No. 31 – ERA Nymburk
- Position: Power forward / center
- League: NBL

Personal information
- Born: 17 June 1993 (age 32) Pardubice, Czech Republic
- Listed height: 6 ft 7 in (2.01 m)
- Listed weight: 240 lb (109 kg)

Career information
- NBA draft: 2015: undrafted
- Playing career: 2009–present

Career history
- 2009–2010: Pardubice
- 2010–2011: USK Praha
- 2011–present: Nymburk

Career highlights
- 10× Czech NBL champion (2012–2021); 8× Czech Cup winner (2012–2014, 2017–2021);

= Martin Kříž =

Czech basketball player

Martin Kříž (born 17 June 1993) is a Czech professional basketball player for ERA Basketball Nymburk of the Czech Republic National Basketball League (NBL).

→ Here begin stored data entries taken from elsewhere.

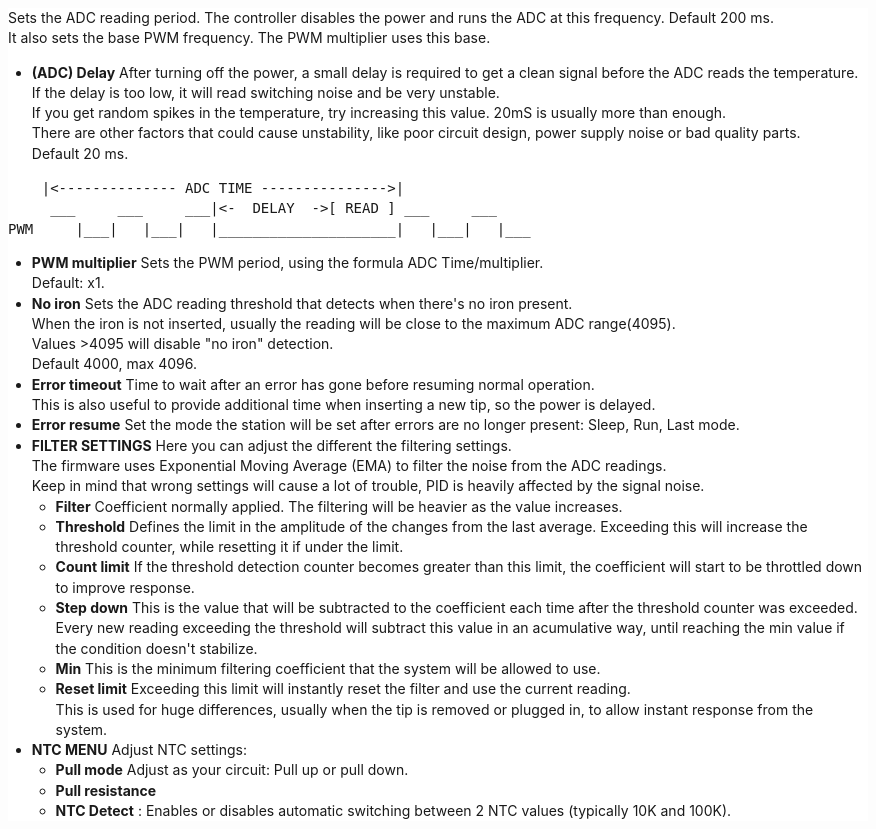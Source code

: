 Sets the ADC reading period. The controller disables the power and runs the ADC at this frequency. Default 200 ms.<br>
It also sets the base PWM frequency. The PWM multiplier uses this base.<br>
  - **(ADC) Delay**
After turning off the power, a small delay is required to get a clean signal before the ADC reads the temperature.
If the delay is too low, it will read switching noise and be very unstable.<br>
If you get random spikes in the temperature, try increasing this value. 20mS is usually more than enough.<br>
There are other factors that could cause unstability, like poor circuit design, power supply noise or bad quality parts.<br>
Default 20 ms.<br>
<pre>
    |<-------------- ADC TIME --------------->|
     ___     ___     ___|<-  DELAY  ->[ READ ] ___     ___    
PWM     |___|   |___|   |_____________________|   |___|   |___ 
</pre>
  - **PWM multiplier**
Sets the PWM period, using the formula ADC Time/multiplier.<br>
Default: x1.<br>
  - **No iron**
Sets the ADC reading threshold that detects when there's no iron present.<br>
When the iron is not inserted, usually the reading will be close to the maximum ADC range(4095).<br>
Values >4095 will disable "no iron" detection.<br>
Default 4000, max 4096.<br>
  - **Error timeout**
Time to wait after an error has gone before resuming normal operation.<br>
This is also useful to provide additional time when inserting a new tip, so the power is delayed.<br>
  - **Error resume**
Set the mode the station will be set after errors are no longer present: Sleep, Run, Last mode.<br>
  - **FILTER SETTINGS**
Here you can adjust the different the filtering settings.<br>
The firmware uses Exponential Moving Average (EMA) to filter the noise from the ADC readings.<br>
Keep in mind that wrong settings will cause a lot of trouble, PID is heavily affected by the signal noise.<br>
    - **Filter**
Coefficient normally applied. The filtering will be heavier as the value increases.<br>
     - **Threshold**
Defines the limit in the amplitude of the changes from the last average. Exceeding this will increase the threshold counter, while resetting it if under the limit.<br>
     - **Count limit**
If the threshold detection counter becomes greater than this limit, the coefficient will start to be throttled down to improve response.<br>  
     - **Step down**
This is the value that will be subtracted to the coefficient each time after the threshold counter was exceeded.<br>
Every new reading exceeding the threshold will subtract this value in an acumulative way, until reaching the min value if the condition doesn't stabilize.<br>
     - **Min**
This is the minimum filtering coefficient that the system will be allowed to use.
    - **Reset limit**
Exceeding this limit will instantly reset the filter and use the current reading.<br>
This is used for huge differences, usually when the tip is removed or plugged in, to allow instant response from the system.<br>
  - **NTC MENU**
Adjust NTC settings:<br>
    - **Pull mode**
Adjust as your circuit: Pull up or pull down.<br>
    - **Pull resistance**
    - **NTC Detect** : Enables or disables automatic switching between 2 NTC values (typically 10K and 100K).<br>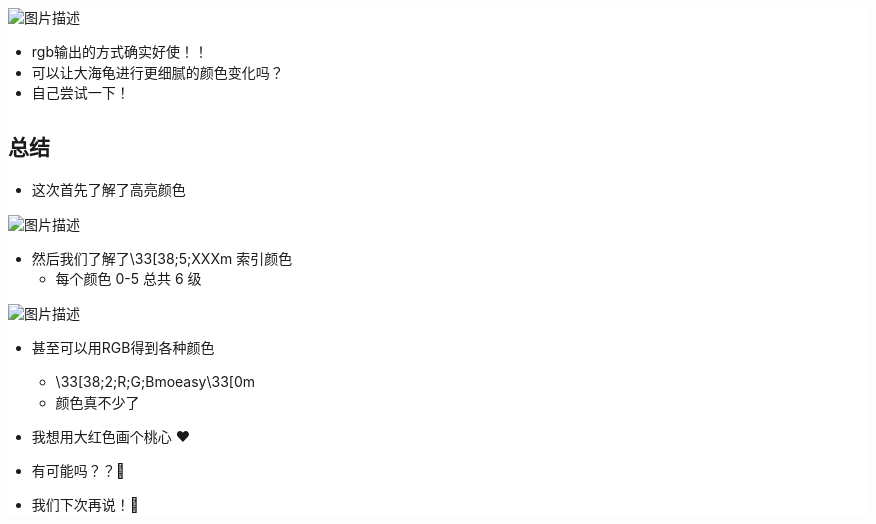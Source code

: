 ![图片描述](https://doc.shiyanlou.com/courses/uid1190679-20220505-1651745056431)

- rgb输出的方式确实好使！！
- 可以让大海龟进行更细腻的颜色变化吗？
- 自己尝试一下！

## 总结

- 这次首先了解了高亮颜色

![图片描述](https://doc.shiyanlou.com/courses/uid1190679-20210225-1614231595731)

- 然后我们了解了\33[38;5;XXXm 索引颜色
  - 每个颜色 0-5 总共 6 级

![图片描述](https://doc.shiyanlou.com/courses/uid1190679-20210225-1614231791978)

- 甚至可以用RGB得到各种颜色
  - \33[38;2;R;G;Bmoeasy\33[0m
  - 颜色真不少了

- 我想用大红色画个桃心 ♥️
- 有可能吗？？🤔
- 我们下次再说！👋
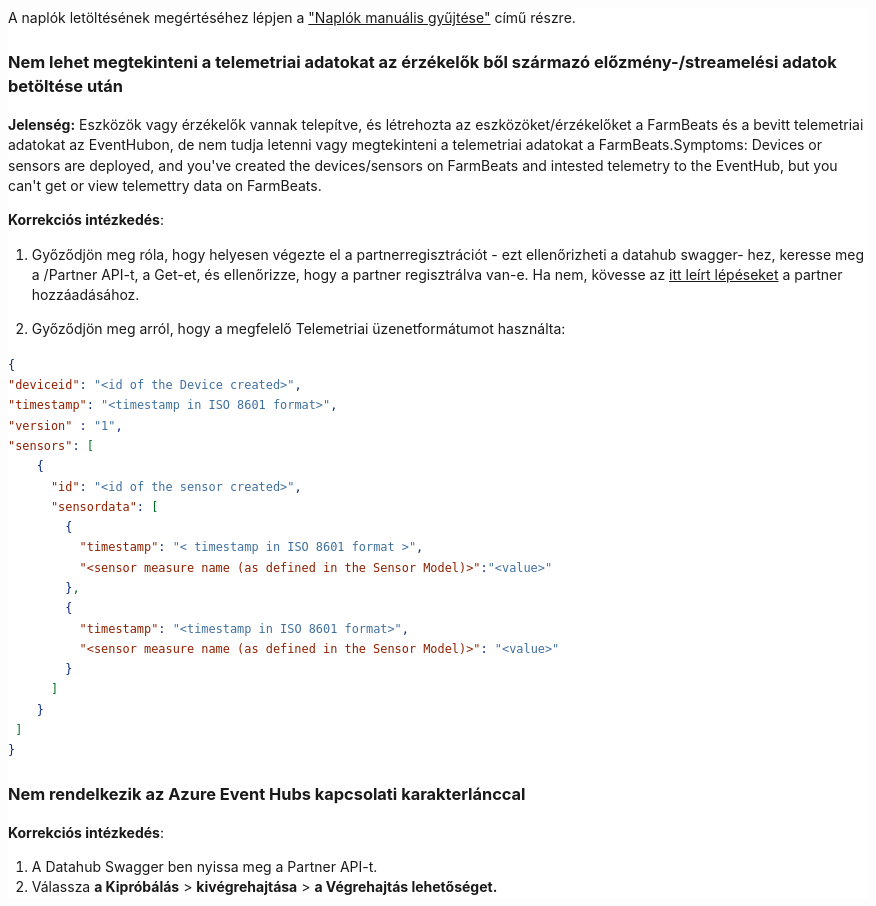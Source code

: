 A naplók letöltésének megértéséhez lépjen a ["Naplók manuális gyűjtése"](#collect-logs-manually) című részre.  

### <a name="cant-view-telemetry-data-after-ingesting-historicalstreaming-data-from-your-sensors"></a>Nem lehet megtekinteni a telemetriai adatokat az érzékelők ből származó előzmény-/streamelési adatok betöltése után

**Jelenség:** Eszközök vagy érzékelők vannak telepítve, és létrehozta az eszközöket/érzékelőket a FarmBeats és a bevitt telemetriai adatokat az EventHubon, de nem tudja letenni vagy megtekinteni a telemetriai adatokat a FarmBeats.Symptoms: Devices or sensors are deployed, and you've created the devices/sensors on FarmBeats and intested telemetry to the EventHub, but you can't get or view telemettry data on FarmBeats.

**Korrekciós intézkedés**:

1. Győződjön meg róla, hogy helyesen végezte el a partnerregisztrációt - ezt ellenőrizheti a datahub swagger- hez, keresse meg a /Partner API-t, a Get-et, és ellenőrizze, hogy a partner regisztrálva van-e. Ha nem, kövesse az [itt leírt lépéseket](get-sensor-data-from-sensor-partner.md#enable-device-integration-with-farmbeats) a partner hozzáadásához.

2. Győződjön meg arról, hogy a megfelelő Telemetriai üzenetformátumot használta:

```json
{
"deviceid": "<id of the Device created>",
"timestamp": "<timestamp in ISO 8601 format>",
"version" : "1",
"sensors": [
    {
      "id": "<id of the sensor created>",
      "sensordata": [
        {
          "timestamp": "< timestamp in ISO 8601 format >",
          "<sensor measure name (as defined in the Sensor Model)>":"<value>"
        },
        {
          "timestamp": "<timestamp in ISO 8601 format>",
          "<sensor measure name (as defined in the Sensor Model)>": "<value>"
        }
      ]
    }
 ]
}
```

### <a name="dont-have-the-azure-event-hubs-connection-string"></a>Nem rendelkezik az Azure Event Hubs kapcsolati karakterlánccal

**Korrekciós intézkedés**:

1. A Datahub Swagger ben nyissa meg a Partner API-t.
2. Válassza **a Kipróbálás** > **kivégrehajtása** > **a Végrehajtás lehetőséget.**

He also represents the senior Czech Republic national team.

==Professional career==
During his pro career, Kříž has won ten Czech NBL national league championships, and eight Czech Cups.

==National team career==
Kříž represented the senior Czech national team at the 2016 Belgrade FIBA World Olympic Qualifying Tournament, the 2017 EuroBasket, and the 2019 FIBA World Cup.